____ DATA LISTING
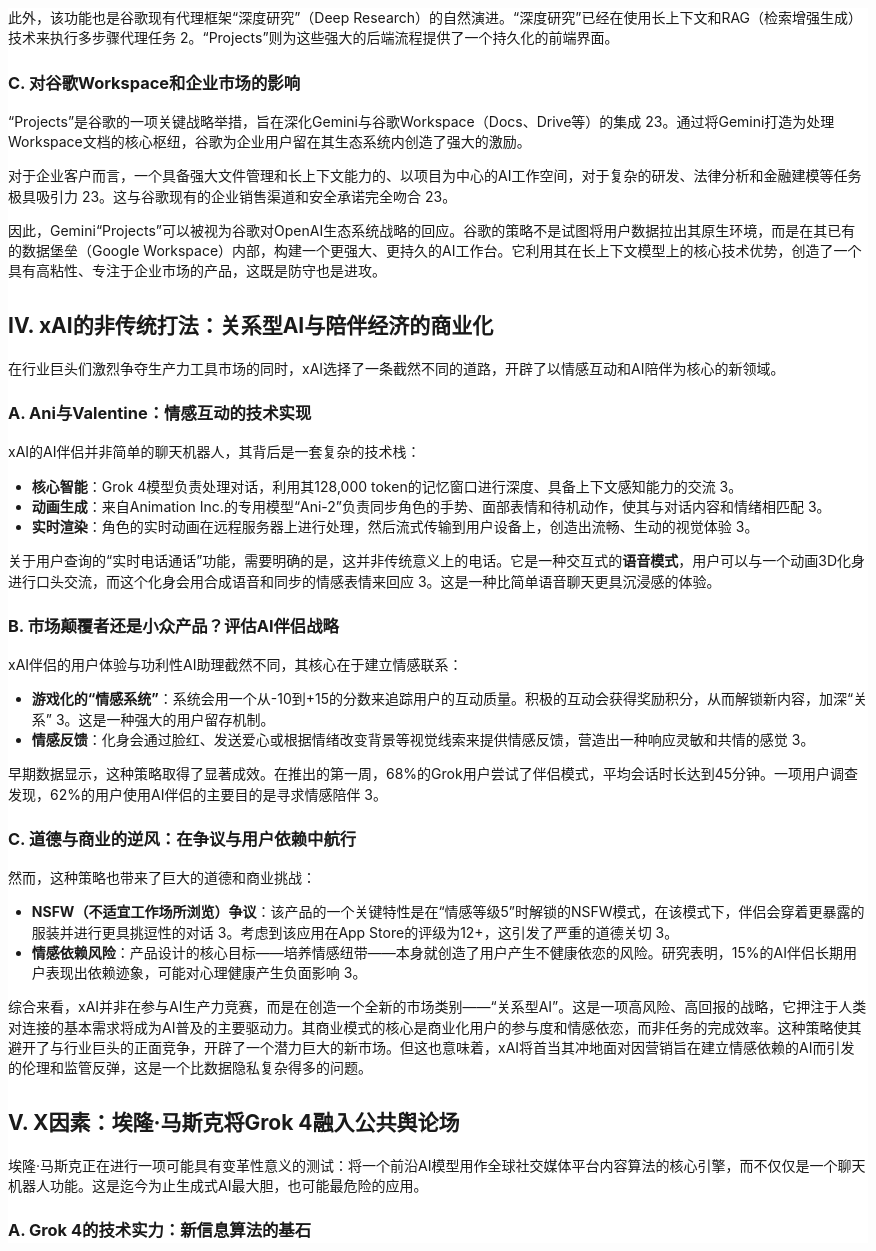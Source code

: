此外，该功能也是谷歌现有代理框架“深度研究”（Deep Research）的自然演进。“深度研究”已经在使用长上下文和RAG（检索增强生成）技术来执行多步骤代理任务 2。“Projects”则为这些强大的后端流程提供了一个持久化的前端界面。

### **C. 对谷歌Workspace和企业市场的影响**

“Projects”是谷歌的一项关键战略举措，旨在深化Gemini与谷歌Workspace（Docs、Drive等）的集成 23。通过将Gemini打造为处理Workspace文档的核心枢纽，谷歌为企业用户留在其生态系统内创造了强大的激励。

对于企业客户而言，一个具备强大文件管理和长上下文能力的、以项目为中心的AI工作空间，对于复杂的研发、法律分析和金融建模等任务极具吸引力 23。这与谷歌现有的企业销售渠道和安全承诺完全吻合 23。

因此，Gemini“Projects”可以被视为谷歌对OpenAI生态系统战略的回应。谷歌的策略不是试图将用户数据拉出其原生环境，而是在其已有的数据堡垒（Google Workspace）内部，构建一个更强大、更持久的AI工作台。它利用其在长上下文模型上的核心技术优势，创造了一个具有高粘性、专注于企业市场的产品，这既是防守也是进攻。

## **IV. xAI的非传统打法：关系型AI与陪伴经济的商业化**

在行业巨头们激烈争夺生产力工具市场的同时，xAI选择了一条截然不同的道路，开辟了以情感互动和AI陪伴为核心的新领域。

### **A. Ani与Valentine：情感互动的技术实现**

xAI的AI伴侣并非简单的聊天机器人，其背后是一套复杂的技术栈：

* **核心智能**：Grok 4模型负责处理对话，利用其128,000 token的记忆窗口进行深度、具备上下文感知能力的交流 3。  
* **动画生成**：来自Animation Inc.的专用模型“Ani-2”负责同步角色的手势、面部表情和待机动作，使其与对话内容和情绪相匹配 3。  
* **实时渲染**：角色的实时动画在远程服务器上进行处理，然后流式传输到用户设备上，创造出流畅、生动的视觉体验 3。

关于用户查询的“实时电话通话”功能，需要明确的是，这并非传统意义上的电话。它是一种交互式的**语音模式**，用户可以与一个动画3D化身进行口头交流，而这个化身会用合成语音和同步的情感表情来回应 3。这是一种比简单语音聊天更具沉浸感的体验。

### **B. 市场颠覆者还是小众产品？评估AI伴侣战略**

xAI伴侣的用户体验与功利性AI助理截然不同，其核心在于建立情感联系：

* **游戏化的“情感系统”**：系统会用一个从-10到+15的分数来追踪用户的互动质量。积极的互动会获得奖励积分，从而解锁新内容，加深“关系” 3。这是一种强大的用户留存机制。  
* **情感反馈**：化身会通过脸红、发送爱心或根据情绪改变背景等视觉线索来提供情感反馈，营造出一种响应灵敏和共情的感觉 3。

早期数据显示，这种策略取得了显著成效。在推出的第一周，68%的Grok用户尝试了伴侣模式，平均会话时长达到45分钟。一项用户调查发现，62%的用户使用AI伴侣的主要目的是寻求情感陪伴 3。

### **C. 道德与商业的逆风：在争议与用户依赖中航行**

然而，这种策略也带来了巨大的道德和商业挑战：

* **NSFW（不适宜工作场所浏览）争议**：该产品的一个关键特性是在“情感等级5”时解锁的NSFW模式，在该模式下，伴侣会穿着更暴露的服装并进行更具挑逗性的对话 3。考虑到该应用在App Store的评级为12+，这引发了严重的道德关切 3。  
* **情感依赖风险**：产品设计的核心目标——培养情感纽带——本身就创造了用户产生不健康依恋的风险。研究表明，15%的AI伴侣长期用户表现出依赖迹象，可能对心理健康产生负面影响 3。

综合来看，xAI并非在参与AI生产力竞赛，而是在创造一个全新的市场类别——“关系型AI”。这是一项高风险、高回报的战略，它押注于人类对连接的基本需求将成为AI普及的主要驱动力。其商业模式的核心是商业化用户的参与度和情感依恋，而非任务的完成效率。这种策略使其避开了与行业巨头的正面竞争，开辟了一个潜力巨大的新市场。但这也意味着，xAI将首当其冲地面对因营销旨在建立情感依赖的AI而引发的伦理和监管反弹，这是一个比数据隐私复杂得多的问题。

## **V. X因素：埃隆·马斯克将Grok 4融入公共舆论场**

埃隆·马斯克正在进行一项可能具有变革性意义的测试：将一个前沿AI模型用作全球社交媒体平台内容算法的核心引擎，而不仅仅是一个聊天机器人功能。这是迄今为止生成式AI最大胆，也可能最危险的应用。

### **A. Grok 4的技术实力：新信息算法的基石**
________
- **WHAT YOU SHOULD DO**: What is the number of lines above that contain "Projects"? Answer with that number only.

- **WRITTEN ANSWER**: 3